Task brief. In the listing below, identify each line with the word "need" and return those lines.

==========

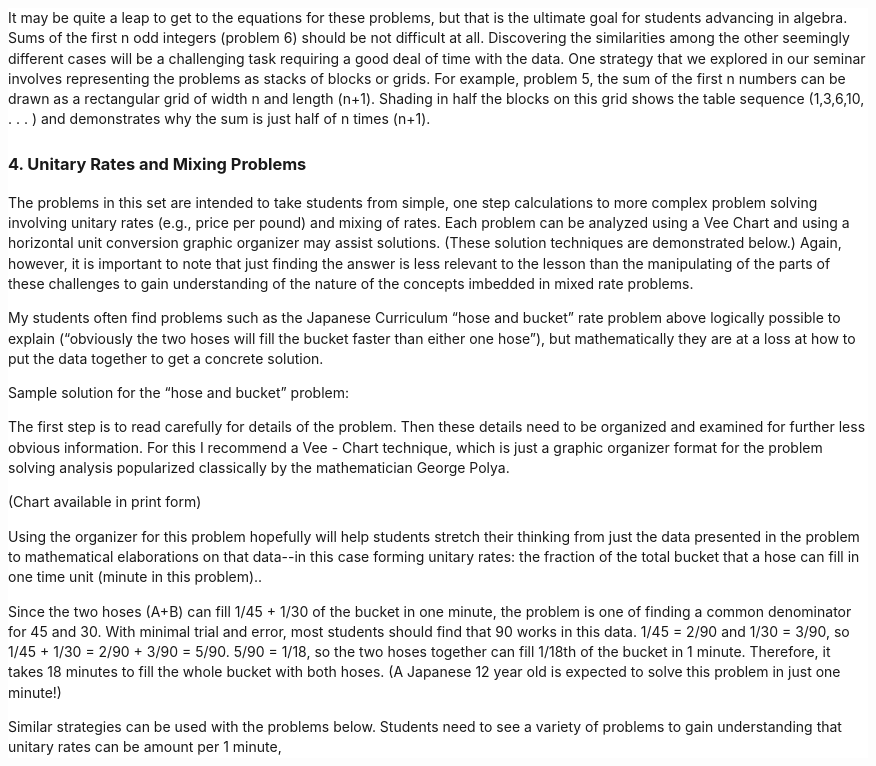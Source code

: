  </p>
<p>
  It may be quite a leap to get to the equations for these problems, but that is the ultimate goal for students advancing in algebra. Sums of the first n odd integers (problem 6) should be not difficult at all. Discovering the similarities among the other seemingly different cases will be a challenging task requiring a good deal of time with the data. One strategy that we explored in our seminar involves representing the problems as stacks of blocks or grids. For example, problem 5, the sum of the first n numbers can be drawn as a rectangular grid of width n and length (n+1). Shading in half the blocks on this grid shows the table sequence (1,3,6,10, . . . ) and demonstrates why the sum is just half of n times (n+1).
 </p>
 <p>
  <b>
  </b>
 </p>
<h3>
  4. Unitary Rates and Mixing Problems
 </h3>
 <p>
  The problems in this set are intended to take students from simple, one step calculations to more complex problem solving involving unitary rates (e.g., price per pound) and mixing of rates. Each problem can be analyzed using a Vee Chart and using a horizontal unit conversion graphic organizer may assist solutions. (These solution techniques are demonstrated below.) Again, however, it is important to note that just finding the answer is less relevant to the lesson than the manipulating of the parts of these challenges to gain understanding of the nature of the concepts imbedded in mixed rate problems.
 </p>
<p>
  My students often find problems such as the Japanese Curriculum “hose and bucket” rate problem above logically possible to explain (“obviously the two hoses will fill the bucket faster than either one hose”), but mathematically they are at a loss at how to put the data together to get a concrete solution.
 </p>
<p>
  Sample solution for the “hose and bucket” problem:
 </p>
 <p>
  The first step is to read carefully for details of the problem. Then these details need to be organized and examined for further less obvious information. For this I recommend a Vee - Chart technique, which is just a graphic organizer format for the problem solving analysis popularized classically by the mathematician George Polya.
 </p>
<p>
  (Chart available in print form)
 </p>
<p>
  Using the organizer for this problem hopefully will help students stretch their thinking from just the data presented in the problem to mathematical elaborations on that data--in this case forming unitary rates: the fraction of the total bucket that a hose can fill in one time unit (minute in this problem)..
 </p>
<p>
  Since the two hoses (A+B) can fill 1/45 + 1/30 of the bucket in one minute, the problem is one of finding a common denominator for 45 and 30. With minimal trial and error, most students should find that 90 works in this data. 1/45 = 2/90 and 1/30 = 3/90, so 1/45 + 1/30 = 2/90 + 3/90 = 5/90. 5/90 = 1/18, so the two hoses together can fill 1/18th of the bucket in 1 minute. Therefore, it takes 18 minutes to fill the whole bucket with both hoses. (A Japanese 12 year old is expected to solve this problem in just one minute!)
 </p>
<p>
  Similar strategies can be used with the problems below. Students need to see a variety of problems to gain understanding that unitary rates can be amount per 1 minute,
 </p>
 <p>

==========

Result of this exercise.
  The first step is to read carefully for details of the problem. Then these details need to be organized and examined for further less obvious information. For this I recommend a Vee - Chart technique, which is just a graphic organizer format for the problem solving analysis popularized classically by the mathematician George Polya.
  Similar strategies can be used with the problems below. Students need to see a variety of problems to gain understanding that unitary rates can be amount per 1 minute,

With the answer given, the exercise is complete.